◆ What this task involves: From the line with "simple command-line utility" through the final line of the entries below, write out each line exactly and nothing else.

◆ Excerpted records:

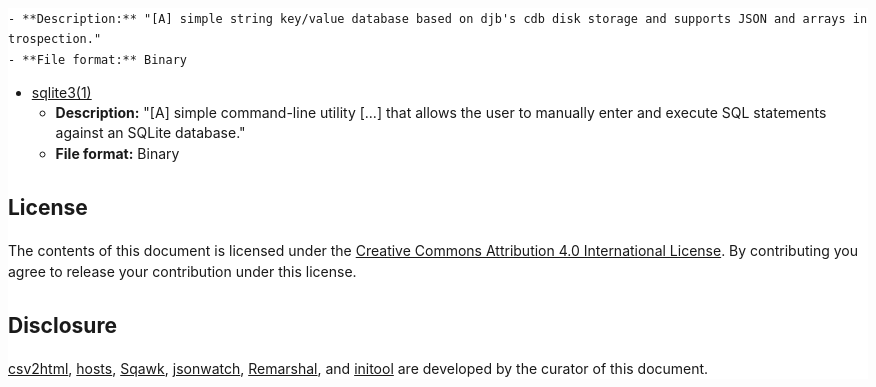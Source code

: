     - **Description:** "[A] simple string key/value database based on djb's cdb disk storage and supports JSON and arrays introspection."
    - **File format:** Binary
- [sqlite3(1)](https://www.sqlite.org/cli.html)
    - **Description:** "[A] simple command-line utility [...] that allows the user to manually enter and execute SQL statements against an SQLite database."
    - **File format:** Binary


## License

The contents of this document is licensed under the [Creative Commons Attribution 4.0 International License](http://creativecommons.org/licenses/by/4.0/). By contributing you agree to release your contribution under this license.


## Disclosure

[csv2html](https://github.com/dbohdan/csv2html), [hosts](https://gitlab.com/dbohdan/hosts), [Sqawk](https://github.com/dbohdan/sqawk), [jsonwatch](https://github.com/dbohdan/jsonwatch), [Remarshal](https://github.com/remarshal-project/remarshal), and [initool](https://github.com/dbohdan/initool) are developed by the curator of this document.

◆ Response to the exercise:
    - **Description:** "[A] simple command-line utility [...] that allows the user to manually enter and execute SQL statements against an SQLite database."
    - **File format:** Binary


## License

The contents of this document is licensed under the [Creative Commons Attribution 4.0 International License](http://creativecommons.org/licenses/by/4.0/). By contributing you agree to release your contribution under this license.


## Disclosure

[csv2html](https://github.com/dbohdan/csv2html), [hosts](https://gitlab.com/dbohdan/hosts), [Sqawk](https://github.com/dbohdan/sqawk), [jsonwatch](https://github.com/dbohdan/jsonwatch), [Remarshal](https://github.com/remarshal-project/remarshal), and [initool](https://github.com/dbohdan/initool) are developed by the curator of this document.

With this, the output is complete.